→ Task to carry out: Search the records for "nlmsghdr". Report every line where it occurs.

→ Source information:

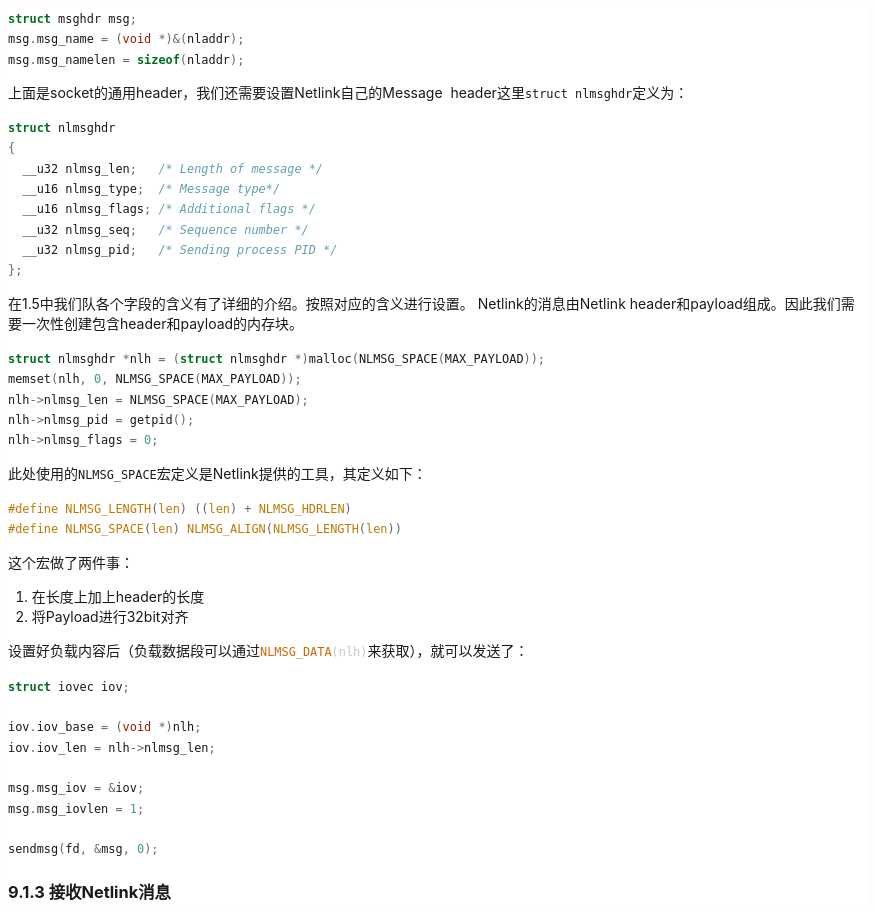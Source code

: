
 ```c
struct msghdr msg;
msg.msg_name = (void *)&(nladdr);
msg.msg_namelen = sizeof(nladdr);
```

上面是socket的通用header，我们还需要设置Netlink自己的Message  header这里`struct nlmsghdr`定义为：

```c
struct nlmsghdr
{
  __u32 nlmsg_len;   /* Length of message */
  __u16 nlmsg_type;  /* Message type*/
  __u16 nlmsg_flags; /* Additional flags */
  __u32 nlmsg_seq;   /* Sequence number */
  __u32 nlmsg_pid;   /* Sending process PID */
};
```

在1.5中我们队各个字段的含义有了详细的介绍。按照对应的含义进行设置。
Netlink的消息由Netlink header和payload组成。因此我们需要一次性创建包含header和payload的内存块。

```c
struct nlmsghdr *nlh = (struct nlmsghdr *)malloc(NLMSG_SPACE(MAX_PAYLOAD)); 
memset(nlh, 0, NLMSG_SPACE(MAX_PAYLOAD));
nlh->nlmsg_len = NLMSG_SPACE(MAX_PAYLOAD);
nlh->nlmsg_pid = getpid();
nlh->nlmsg_flags = 0;
```

此处使用的`NLMSG_SPACE`宏定义是Netlink提供的工具，其定义如下：

```c
#define NLMSG_LENGTH(len) ((len) + NLMSG_HDRLEN)
#define NLMSG_SPACE(len) NLMSG_ALIGN(NLMSG_LENGTH(len))
```

这个宏做了两件事：

1. 在长度上加上header的长度
2. 将Payload进行32bit对齐

设置好负载内容后（负载数据段可以通过<span data-type="color" style="color:rgb(206, 103, 0)"><code>NLMSG_DATA</code></span><span data-type="color" style="color:rgb(197, 200, 198)"><code>(nlh)</code></span>来获取），就可以发送了：

```c
struct iovec iov;

iov.iov_base = (void *)nlh;
iov.iov_len = nlh->nlmsg_len;

msg.msg_iov = &iov;
msg.msg_iovlen = 1;

sendmsg(fd, &msg, 0);
```

### 9.1.3 接收Netlink消息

→ Solution to the exercise:
上面是socket的通用header，我们还需要设置Netlink自己的Message  header这里`struct nlmsghdr`定义为：
struct nlmsghdr
struct nlmsghdr *nlh = (struct nlmsghdr *)malloc(NLMSG_SPACE(MAX_PAYLOAD)); 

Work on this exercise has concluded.